Ratepayer-funded cricket lights

Ratepayers will be asked to reach into their pockets to help secure the future of top-flight international cricket at University Oval.

The Otago Cricket Association has asked for Dunedin City Council help to pay for floodlights at the venue.

The lights would cost about $2.5 million, and be bought initially by the association, which planned to fundraise $500,000 and borrow the rest, a council staff report said.

The association wanted the lights installed before the end of the year, in time to secure a larger slice of New Zealand Cricket's inbound tour programme - featuring three tours each by India, England and Australia - over the next eight years.

However, the council would be asked to buy the lights from the association over the next three years, and pay for their upkeep. In the meantime, the association would make interest-only payments on the loan used to pay for the lights, and wanted a ''rent holiday'' from fees paid for the use of the council-owned ground.

The $2 million paid by the council to buy the lights would be used by the association to repay its original bank loan.

In return, the association would ask New Zealand Cricket to guarantee ''adequate'' international cricket at the venue over the next seven years, boosting the city's profile and economy.

And, once the lights were owned by the council, the association could pay a higher ground usage fee, up from $10,000 per game for test matches to $40,000 per test.

The proposal was part of the association's wider plan to continue developing the ground, also including an expanded embankment as ''stage two''.

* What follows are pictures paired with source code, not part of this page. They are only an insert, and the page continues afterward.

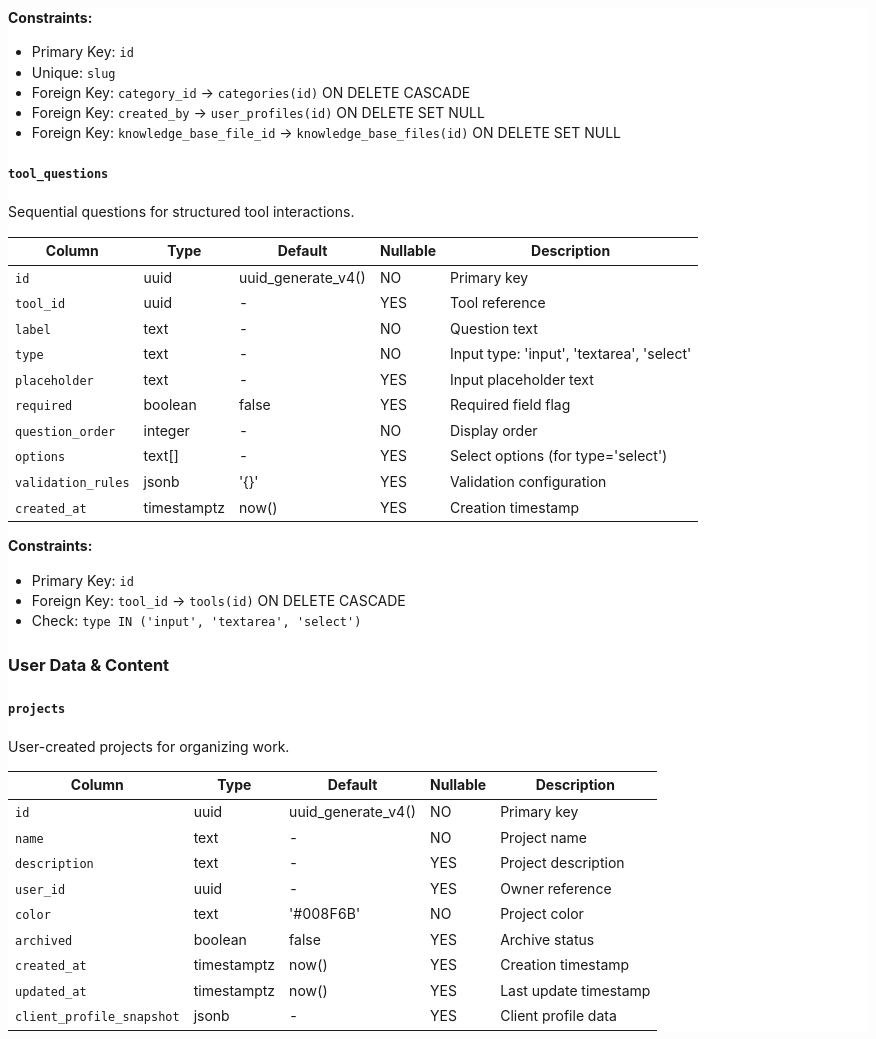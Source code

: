 **Constraints:**
- Primary Key: `id`
- Unique: `slug`
- Foreign Key: `category_id` → `categories(id)` ON DELETE CASCADE
- Foreign Key: `created_by` → `user_profiles(id)` ON DELETE SET NULL
- Foreign Key: `knowledge_base_file_id` → `knowledge_base_files(id)` ON DELETE SET NULL

#### `tool_questions`
Sequential questions for structured tool interactions.

| Column | Type | Default | Nullable | Description |
|--------|------|---------|----------|-------------|
| `id` | uuid | uuid_generate_v4() | NO | Primary key |
| `tool_id` | uuid | - | YES | Tool reference |
| `label` | text | - | NO | Question text |
| `type` | text | - | NO | Input type: 'input', 'textarea', 'select' |
| `placeholder` | text | - | YES | Input placeholder text |
| `required` | boolean | false | YES | Required field flag |
| `question_order` | integer | - | NO | Display order |
| `options` | text[] | - | YES | Select options (for type='select') |
| `validation_rules` | jsonb | '{}' | YES | Validation configuration |
| `created_at` | timestamptz | now() | YES | Creation timestamp |

**Constraints:**
- Primary Key: `id`
- Foreign Key: `tool_id` → `tools(id)` ON DELETE CASCADE
- Check: `type IN ('input', 'textarea', 'select')`

### User Data & Content

#### `projects`
User-created projects for organizing work.

| Column | Type | Default | Nullable | Description |
|--------|------|---------|----------|-------------|
| `id` | uuid | uuid_generate_v4() | NO | Primary key |
| `name` | text | - | NO | Project name |
| `description` | text | - | YES | Project description |
| `user_id` | uuid | - | YES | Owner reference |
| `color` | text | '#008F6B' | NO | Project color |
| `archived` | boolean | false | YES | Archive status |
| `created_at` | timestamptz | now() | YES | Creation timestamp |
| `updated_at` | timestamptz | now() | YES | Last update timestamp |
| `client_profile_snapshot` | jsonb | - | YES | Client profile data |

That would lift the venue's permanent capacity from 3500 to 5500, or from 5600 to 8000 if temporary seating was used.

New Zealand Cricket chief executive David White, in a letter to the council dated December 2, said a capacity of ''no less than 6000'' was needed to secure top-level test cricket and most one-day and T20 internationals.

Floodlights were also ''essential'', both for T20 cricket and as the sport eyed the introduction of day-night test matches to secure a greater slice of the Asian television market.

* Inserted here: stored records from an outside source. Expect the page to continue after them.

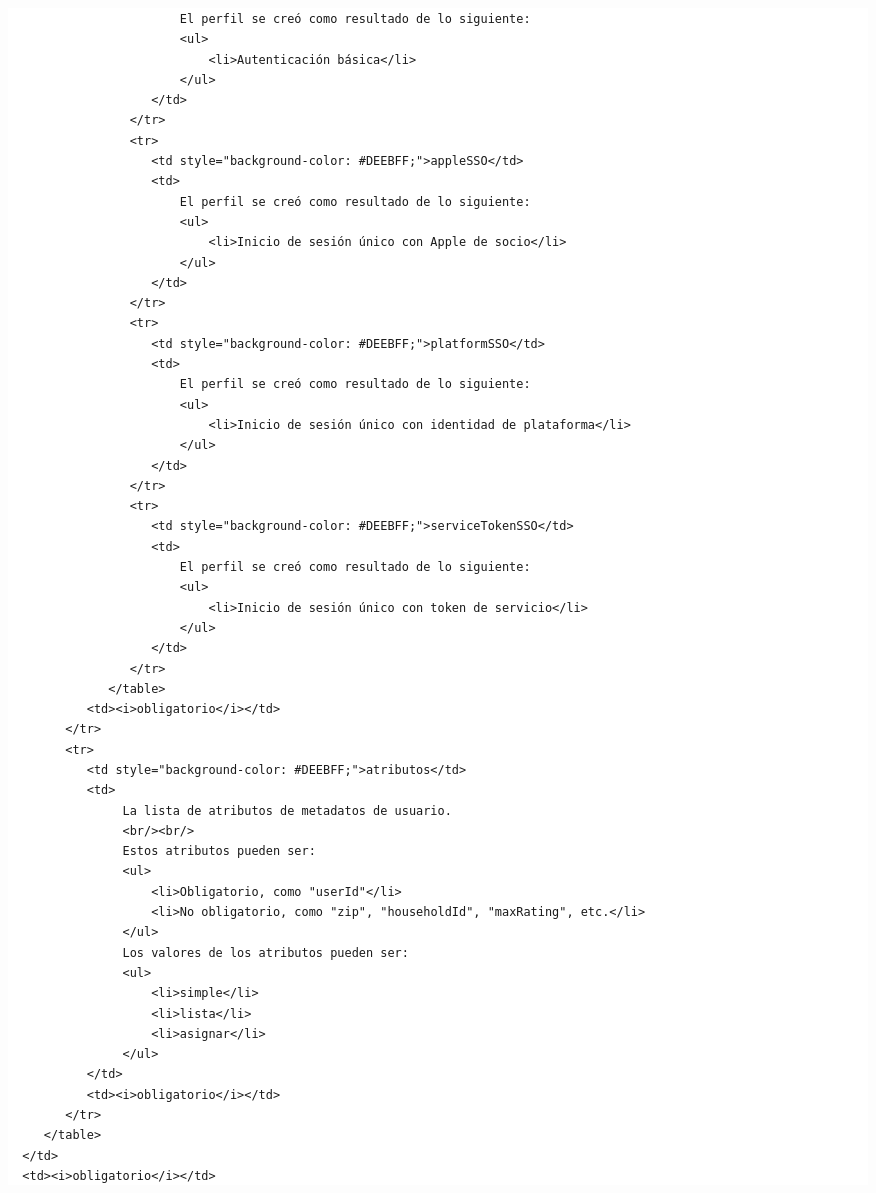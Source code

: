                             El perfil se creó como resultado de lo siguiente:
                            <ul>
                                <li>Autenticación básica</li>
                            </ul>
                        </td>
                     </tr>
                     <tr>
                        <td style="background-color: #DEEBFF;">appleSSO</td>
                        <td>
                            El perfil se creó como resultado de lo siguiente:
                            <ul>
                                <li>Inicio de sesión único con Apple de socio</li>
                            </ul>
                        </td>
                     </tr>
                     <tr>
                        <td style="background-color: #DEEBFF;">platformSSO</td>
                        <td>
                            El perfil se creó como resultado de lo siguiente:
                            <ul>
                                <li>Inicio de sesión único con identidad de plataforma</li>
                            </ul>
                        </td>
                     </tr>
                     <tr>
                        <td style="background-color: #DEEBFF;">serviceTokenSSO</td>
                        <td>
                            El perfil se creó como resultado de lo siguiente:
                            <ul>
                                <li>Inicio de sesión único con token de servicio</li>
                            </ul>
                        </td>
                     </tr>
                  </table>
               <td><i>obligatorio</i></td>
            </tr>
            <tr>
               <td style="background-color: #DEEBFF;">atributos</td>
               <td>
                    La lista de atributos de metadatos de usuario.
                    <br/><br/>
                    Estos atributos pueden ser:
                    <ul>
                        <li>Obligatorio, como "userId"</li>
                        <li>No obligatorio, como "zip", "householdId", "maxRating", etc.</li>
                    </ul>
                    Los valores de los atributos pueden ser:
                    <ul>
                        <li>simple</li>
                        <li>lista</li>
                        <li>asignar</li>
                    </ul>
               </td>
               <td><i>obligatorio</i></td>
            </tr>
         </table>
      </td>
      <td><i>obligatorio</i></td>
</table>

The proposal would be considered by councillors at next week's long-term plan pre-draft deliberations.

However, the report by council project and asset management team leader Hamish Black's sounded a note of caution.

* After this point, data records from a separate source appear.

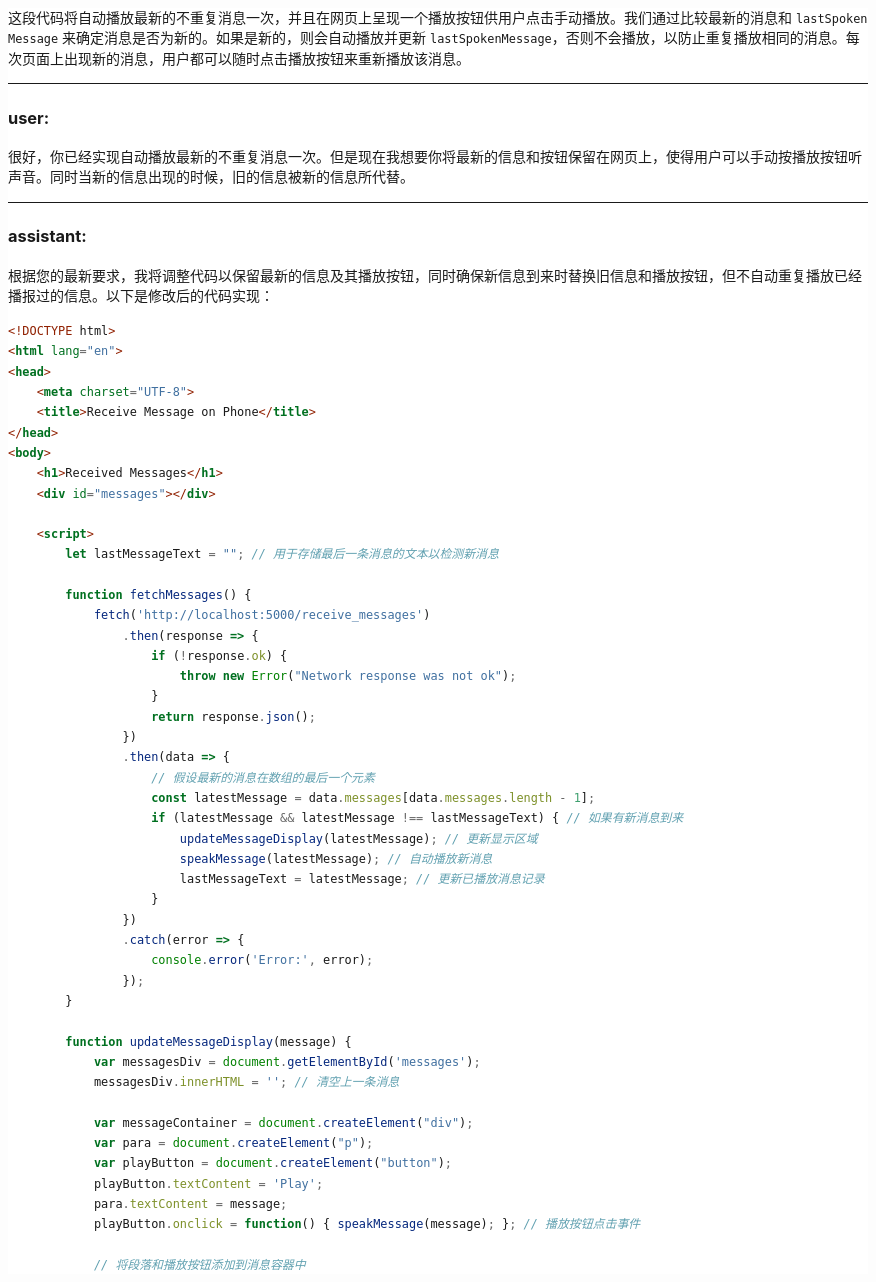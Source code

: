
 ```html
```

这段代码将自动播放最新的不重复消息一次，并且在网页上呈现一个播放按钮供用户点击手动播放。我们通过比较最新的消息和 `lastSpokenMessage` 来确定消息是否为新的。如果是新的，则会自动播放并更新 `lastSpokenMessage`，否则不会播放，以防止重复播放相同的消息。每次页面上出现新的消息，用户都可以随时点击播放按钮来重新播放该消息。

---

### **user**:

很好，你已经实现自动播放最新的不重复消息一次。但是现在我想要你将最新的信息和按钮保留在网页上，使得用户可以手动按播放按钮听声音。同时当新的信息出现的时候，旧的信息被新的信息所代替。

---

### **assistant**:

根据您的最新要求，我将调整代码以保留最新的信息及其播放按钮，同时确保新信息到来时替换旧信息和播放按钮，但不自动重复播放已经播报过的信息。以下是修改后的代码实现：

```html
<!DOCTYPE html>
<html lang="en">
<head>
    <meta charset="UTF-8">
    <title>Receive Message on Phone</title>
</head>
<body>
    <h1>Received Messages</h1>
    <div id="messages"></div>

    <script>
        let lastMessageText = ""; // 用于存储最后一条消息的文本以检测新消息

        function fetchMessages() {
            fetch('http://localhost:5000/receive_messages')
                .then(response => {
                    if (!response.ok) {
                        throw new Error("Network response was not ok");
                    }
                    return response.json();
                })
                .then(data => {
                    // 假设最新的消息在数组的最后一个元素
                    const latestMessage = data.messages[data.messages.length - 1];
                    if (latestMessage && latestMessage !== lastMessageText) { // 如果有新消息到来
                        updateMessageDisplay(latestMessage); // 更新显示区域
                        speakMessage(latestMessage); // 自动播放新消息
                        lastMessageText = latestMessage; // 更新已播放消息记录
                    }
                })
                .catch(error => {
                    console.error('Error:', error);
                });
        }

        function updateMessageDisplay(message) {
            var messagesDiv = document.getElementById('messages');
            messagesDiv.innerHTML = ''; // 清空上一条消息

            var messageContainer = document.createElement("div");
            var para = document.createElement("p");
            var playButton = document.createElement("button");
            playButton.textContent = 'Play';
            para.textContent = message;
            playButton.onclick = function() { speakMessage(message); }; // 播放按钮点击事件

            // 将段落和播放按钮添加到消息容器中
```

The association first raised the idea of new floodlights last year, but at the time agreed one of the ''non-negotiables'' was that it could not expect ''significant'' financial help from the council.

Since then, the association had not raised any funds for the project, and the proposed time frame appeared ''highly ambitious'', Mr Black said.

Installing lights would make the oval the only floodlit cricket venue in the South Island, but Hagley Oval, in Christchurch, had consent to install four ''retractable'' light towers.

Council ownership of the lights would be consistent with other ground assets, already owned by the council, but would also come at a cost, he said.

The $2 million needed to buy the lights from the association would be loan-funded, adding $193,200 a year to the council's debt-servicing costs and pushing rates up by 0.15%.

Additional costs and reduced ground rental for the deal's first three years would add another $44,700 per year to the bill.